Enjoy every moment with your loved ones.

Resilience

Truth behind the strength and resilience of persons living with ALS.

You have read time and time again from me and many others how strong ALS patients are. There is truth behind this. But where does that strength come from?

Are ALS patients just wired differently? I venture to say no, we are not. We simply choose this outward affect for several reasons, let me remind you these are my thoughts.

For me the reasons are: Anger, Fear, Resentment, Obstinacy and a slew of many other feelings and emotions.

Anger because I don’t deserve this, neither does anyone else. This is a dreadfull way to live, knowing there is nothing you or your loved ones can do. Angry because my wife, kids and parents don’t deserve to live with a ticking time bomb that is ALS. Angry because so many organizations have the ability to make drastic impacts on ALS, yet money, politics and outdated health care policies stymie progress.

Fear, because, well it obvious; because its scarry as shit to live with ALS. Im afraid of waking up trapped in my body. Afraid of leaving my family with a gaping hole in their hearts. Scared as hell of struggling for every breath as my condition progresses. Scared that a cure or viable treatment won’t hapen in my lifetime.

Resentment, because anger and fear create it. I accept my condition but I resent it. I resent the physical limitations even though my mind is in tact. I want to do but simply can’t command my body to do so. I resent becoming a burden. I resent that my family resents me, well not me but my ALS.

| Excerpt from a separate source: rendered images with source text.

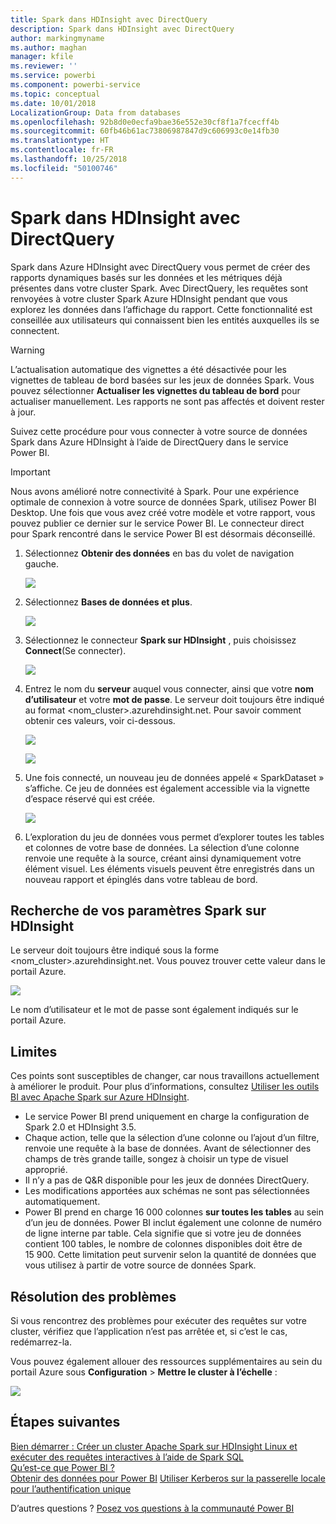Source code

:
 ```yaml
---
title: Spark dans HDInsight avec DirectQuery
description: Spark dans HDInsight avec DirectQuery
author: markingmyname
ms.author: maghan
manager: kfile
ms.reviewer: ''
ms.service: powerbi
ms.component: powerbi-service
ms.topic: conceptual
ms.date: 10/01/2018
LocalizationGroup: Data from databases
ms.openlocfilehash: 92b8d0e0ecfa9bae36e552e30cf8f1a7fcecff4b
ms.sourcegitcommit: 60fb46b61ac73806987847d9c606993c0e14fb30
ms.translationtype: HT
ms.contentlocale: fr-FR
ms.lasthandoff: 10/25/2018
ms.locfileid: "50100746"
---
```

# <a name="spark-on-hdinsight-with-directquery"></a>Spark dans HDInsight avec DirectQuery

Spark dans Azure HDInsight avec DirectQuery vous permet de créer des rapports dynamiques basés sur les données et les métriques déjà présentes dans votre cluster Spark. Avec DirectQuery, les requêtes sont renvoyées à votre cluster Spark Azure HDInsight pendant que vous explorez les données dans l’affichage du rapport. Cette fonctionnalité est conseillée aux utilisateurs qui connaissent bien les entités auxquelles ils se connectent.

> [!WARNING]
> L’actualisation automatique des vignettes a été désactivée pour les vignettes de tableau de bord basées sur les jeux de données Spark. Vous pouvez sélectionner **Actualiser les vignettes du tableau de bord** pour actualiser manuellement. Les rapports ne sont pas affectés et doivent rester à jour. 

Suivez cette procédure pour vous connecter à votre source de données Spark dans Azure HDInsight à l’aide de DirectQuery dans le service Power BI.

> [!Important]
> Nous avons amélioré notre connectivité à Spark.  Pour une expérience optimale de connexion à votre source de données Spark, utilisez Power BI Desktop.  Une fois que vous avez créé votre modèle et votre rapport, vous pouvez publier ce dernier sur le service Power BI.  Le connecteur direct pour Spark rencontré dans le service Power BI est désormais déconseillé.

1. Sélectionnez **Obtenir des données** en bas du volet de navigation gauche.

     ![](media/spark-on-hdinsight-with-direct-connect/spark-getdata.png)
2. Sélectionnez **Bases de données et plus**.

     ![](media/spark-on-hdinsight-with-direct-connect/spark-getdata-databases.png)
3. Sélectionnez le connecteur **Spark sur HDInsight** , puis choisissez **Connect**(Se connecter).

     ![](media/spark-on-hdinsight-with-direct-connect/spark-getdata-databases-connect.png)
4. Entrez le nom du **serveur** auquel vous connecter, ainsi que votre **nom d’utilisateur** et votre **mot de passe**. Le serveur doit toujours être indiqué au format \<nom_cluster\>.azurehdinsight.net. Pour savoir comment obtenir ces valeurs, voir ci-dessous.

     ![](media/spark-on-hdinsight-with-direct-connect/spark-server-name.png)

     ![](media/spark-on-hdinsight-with-direct-connect/spark-username.png)
5. Une fois connecté, un nouveau jeu de données appelé « SparkDataset » s’affiche. Ce jeu de données est également accessible via la vignette d’espace réservé qui est créée.

     ![](media/spark-on-hdinsight-with-direct-connect/spark-dataset.png)
6. L’exploration du jeu de données vous permet d’explorer toutes les tables et colonnes de votre base de données. La sélection d’une colonne renvoie une requête à la source, créant ainsi dynamiquement votre élément visuel. Les éléments visuels peuvent être enregistrés dans un nouveau rapport et épinglés dans votre tableau de bord.

## <a name="finding-your-spark-on-hdinsight-parameters"></a>Recherche de vos paramètres Spark sur HDInsight

Le serveur doit toujours être indiqué sous la forme \<nom_cluster\>.azurehdinsight.net. Vous pouvez trouver cette valeur dans le portail Azure.

![](media/spark-on-hdinsight-with-direct-connect/spark-server-name-parameter.png)

Le nom d’utilisateur et le mot de passe sont également indiqués sur le portail Azure.

## <a name="limitations"></a>Limites

Ces points sont susceptibles de changer, car nous travaillons actuellement à améliorer le produit. Pour plus d’informations, consultez [Utiliser les outils BI avec Apache Spark sur Azure HDInsight](/azure/hdinsight/spark/apache-spark-use-bi-tools/).

* Le service Power BI prend uniquement en charge la configuration de Spark 2.0 et HDInsight 3.5.
* Chaque action, telle que la sélection d’une colonne ou l’ajout d’un filtre, renvoie une requête à la base de données. Avant de sélectionner des champs de très grande taille, songez à choisir un type de visuel approprié.
* Il n’y a pas de Q&R disponible pour les jeux de données DirectQuery.
* Les modifications apportées aux schémas ne sont pas sélectionnées automatiquement.
* Power BI prend en charge 16 000 colonnes **sur toutes les tables** au sein d’un jeu de données. Power BI inclut également une colonne de numéro de ligne interne par table. Cela signifie que si votre jeu de données contient 100 tables, le nombre de colonnes disponibles doit être de 15 900. Cette limitation peut survenir selon la quantité de données que vous utilisez à partir de votre source de données Spark.

## <a name="troubleshooting"></a>Résolution des problèmes

Si vous rencontrez des problèmes pour exécuter des requêtes sur votre cluster, vérifiez que l’application n’est pas arrêtée et, si c’est le cas, redémarrez-la.

Vous pouvez également allouer des ressources supplémentaires au sein du portail Azure sous **Configuration** > **Mettre le cluster à l’échelle** :

![](media/spark-on-hdinsight-with-direct-connect/spark-scale.png)

## <a name="next-steps"></a>Étapes suivantes

[Bien démarrer : Créer un cluster Apache Spark sur HDInsight Linux et exécuter des requêtes interactives à l’aide de Spark SQL](/azure/hdinsight/spark/apache-spark-jupyter-spark-sql/)  
[Qu’est-ce que Power BI ?](power-bi-overview.md)  
[Obtenir des données pour Power BI](service-get-data.md)
[Utiliser Kerberos sur la passerelle locale pour l’authentification unique](service-gateway-sso-kerberos.md)

D’autres questions ? [Posez vos questions à la communauté Power BI](http://community.powerbi.com/)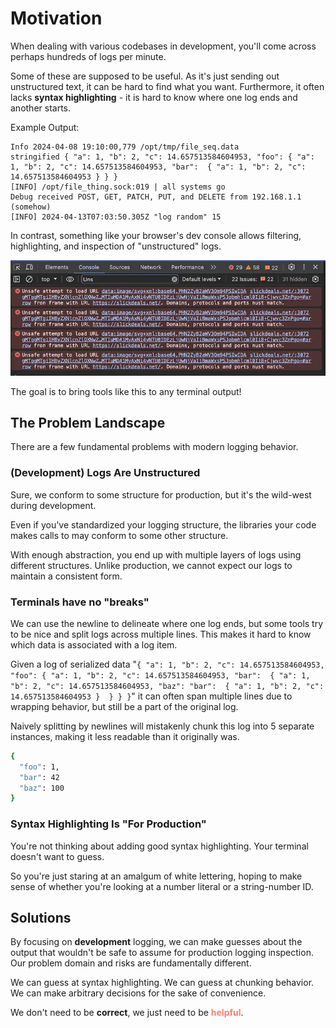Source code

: # Motivation

When dealing with various codebases in development, you'll come across perhaps hundreds of logs per minute. 

Some of these are supposed to be useful. As it's just sending out unstructured text, it can be hard to find what you want. Furthermore, it often lacks **syntax highlighting** - it is hard to know where one log ends and another starts.

Example Output:
```
Info 2024-04-08 19:10:00,779 /opt/tmp/file_seq.data
stringified { "a": 1, "b": 2, "c": 14.657513584604953, "foo": { "a": 1, "b": 2, "c": 14.657513584604953, "bar":  { "a": 1, "b": 2, "c": 14.657513584604953 } } }
[INFO] /opt/file_thing.sock:019 | all systems go
Debug received POST, GET, PATCH, PUT, and DELETE from 192.168.1.1 (somehow)
[INFO] 2024-04-13T07:03:50.305Z "log random" 15
```

In contrast, something like your browser's dev console allows filtering, highlighting, and inspection of "unstructured" logs. 

![browser devtools from slickdeals](../public/browser_devtools.webp)

The goal is to bring tools like this to any terminal output!

## The Problem Landscape

There are a few fundamental problems with modern logging behavior.

### (Development) Logs Are Unstructured

Sure, we conform to some structure for production, but it's the wild-west during development. 

Even if you've standardized your logging structure, the libraries your code makes calls to may conform to some other structure.

With enough abstraction, you end up with multiple layers of logs using different structures. Unlike production, we cannot expect our logs to maintain a consistent form.

### Terminals have no "breaks"

We can use the newline to delineate where one log ends, but some tools try to be nice and split logs across multiple lines. This makes it hard to know which data is associated with a log item.

Given a log of serialized data "`{ "a": 1, "b": 2, "c": 14.657513584604953, "foo": { "a": 1, "b": 2, "c": 14.657513584604953, "bar":  { "a": 1, "b": 2, "c": 14.657513584604953, "baz": "bar":  { "a": 1, "b": 2, "c": 14.657513584604953 }  } } }`" it can often span multiple lines due to wrapping behavior, but still be a part of the original log.

Naively splitting by newlines will mistakenly chunk this log into 5 separate instances, making it less readable than it originally was.
```sh
{
  "foo": 1,
  "bar": 42
  "baz": 100
}
```

### Syntax Highlighting Is "For Production"

You're not thinking about adding good syntax highlighting. Your terminal doesn't want to guess.

So you're just staring at an amalgum of white lettering, hoping to make sense of whether you're looking at a number literal or a string-number ID.


## Solutions

By focusing on **development** logging, we can make guesses about the output that wouldn't be safe to assume for production logging inspection. Our problem domain and risks are fundamentally different.

We can guess at syntax highlighting. We can guess at chunking behavior. We can make arbitrary decisions for the sake of convenience. 

We don't need to be **correct**, we just need to be <span style="color: salmon">**helpful**</span>.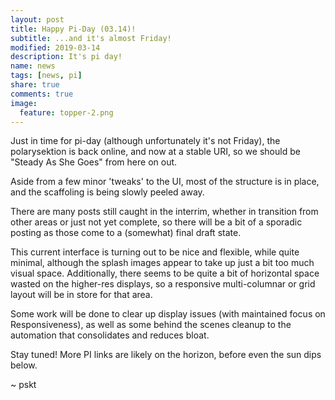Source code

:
 ```yaml
---
layout: post
title: Happy Pi-Day (03.14)!
subtitle: ...and it's almost Friday!
modified: 2019-03-14
description: It's pi day!
name: news
tags: [news, pi]
share: true
comments: true
image:
  feature: topper-2.png
---
```


Just in time for pi-day (although unfortunately it's not Friday), the polarysektion is back online, and now at a stable URI, so we should be "Steady As She Goes" from here on out.

Aside from a few minor 'tweaks' to the UI, most of the structure is in place, and the scaffoling is being slowly peeled away.

There are many posts still caught in the interrim, whether in transition from other areas or just not yet complete, so there will be a bit of a sporadic posting as those come to a (somewhat) final draft state.

This current interface is turning out to be nice and flexible, while quite minimal, although the splash images appear to take up just a bit too much visual space. Additionally, there seems to be quite a bit of horizontal space wasted on the higher-res displays, so a responsive multi-columnar or grid layout will be in store for that area.

Some work will be done to clear up display issues (with maintained focus on Responsiveness), as well as some behind the scenes cleanup to the automation that consolidates and reduces bloat.

Stay tuned! More PI links are likely on the horizon, before even the sun dips below.

~ pskt
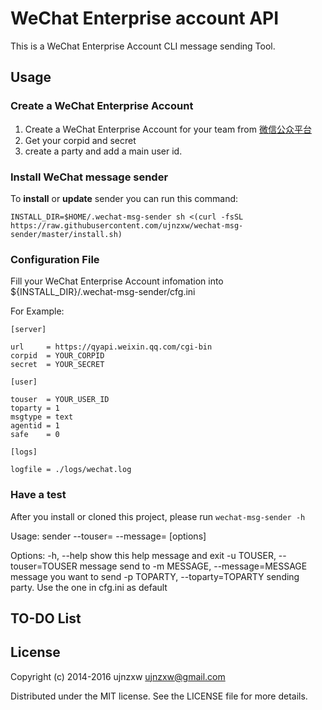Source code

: WeChat Enterprise account API
=====================================

This is a WeChat Enterprise Account CLI message sending Tool.

Usage
-----
### Create a WeChat Enterprise Account

1. Create a WeChat Enterprise Account for your team from [微信公众平台](https://mp.weixin.qq.com/)
2. Get your corpid and secret
3. create a party and add a main user id.


### Install WeChat message sender

To **install** or **update** sender you can run this command:

`INSTALL_DIR=$HOME/.wechat-msg-sender sh <(curl -fsSL https://raw.githubusercontent.com/ujnzxw/wechat-msg-sender/master/install.sh)`

###  Configuration File

Fill your WeChat Enterprise Account infomation into ${INSTALL_DIR}/.wechat-msg-sender/cfg.ini

  For Example:
  ```
  [server]

  url     = https://qyapi.weixin.qq.com/cgi-bin
  corpid  = YOUR_CORPID
  secret  = YOUR_SECRET

  [user]

  touser  = YOUR_USER_ID
  toparty = 1
  msgtype = text
  agentid = 1
  safe    = 0

  [logs]

  logfile = ./logs/wechat.log
  ```

### Have a test

After you install or cloned this project, please run `wechat-msg-sender -h`

Usage: sender --touser=<to user> --message=<sending message> [options]

Options:
  -h, --help            show this help message and exit
  -u TOUSER, --touser=TOUSER
                        message send to
  -m MESSAGE, --message=MESSAGE
                        message you want to send
  -p TOPARTY, --toparty=TOPARTY
                        sending party. Use the one in cfg.ini as default



TO-DO List
----------

License
-------
Copyright (c) 2014-2016 ujnzxw <ujnzxw@gmail.com>

Distributed under the MIT license. See the LICENSE file for more details.
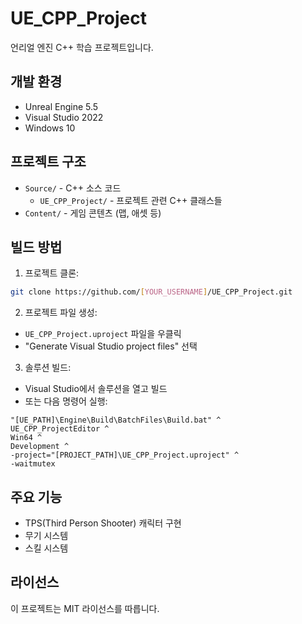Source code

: # UE_CPP_Project

언리얼 엔진 C++ 학습 프로젝트입니다.

## 개발 환경

- Unreal Engine 5.5
- Visual Studio 2022
- Windows 10

## 프로젝트 구조

- `Source/` - C++ 소스 코드
  - `UE_CPP_Project/` - 프로젝트 관련 C++ 클래스들
- `Content/` - 게임 콘텐츠 (맵, 애셋 등)

## 빌드 방법

1. 프로젝트 클론:
```bash
git clone https://github.com/[YOUR_USERNAME]/UE_CPP_Project.git
```

2. 프로젝트 파일 생성:
- `UE_CPP_Project.uproject` 파일을 우클릭
- "Generate Visual Studio project files" 선택

3. 솔루션 빌드:
- Visual Studio에서 솔루션을 열고 빌드
- 또는 다음 명령어 실행:
```batch
"[UE_PATH]\Engine\Build\BatchFiles\Build.bat" ^
UE_CPP_ProjectEditor ^
Win64 ^
Development ^
-project="[PROJECT_PATH]\UE_CPP_Project.uproject" ^
-waitmutex
```

## 주요 기능

- TPS(Third Person Shooter) 캐릭터 구현
- 무기 시스템
- 스킬 시스템

## 라이선스

이 프로젝트는 MIT 라이선스를 따릅니다.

Obstinacy, why this? Because I have learned that ALS has caused my stubbornness to surface. And I will sure as hell not let ALS dictate our lives, influence yes, but not dictate! I will try every therapy availed to me to kick ALS’s Ass.

Yeah we pALS may come across as hyper-resilient, but as you can see theres a fire fueled by so many internal factors. Factors that create the outward appearance that we are unstoppable. Just know and understand that although our outward affect is strength we still need You and your support, we draw courage from it.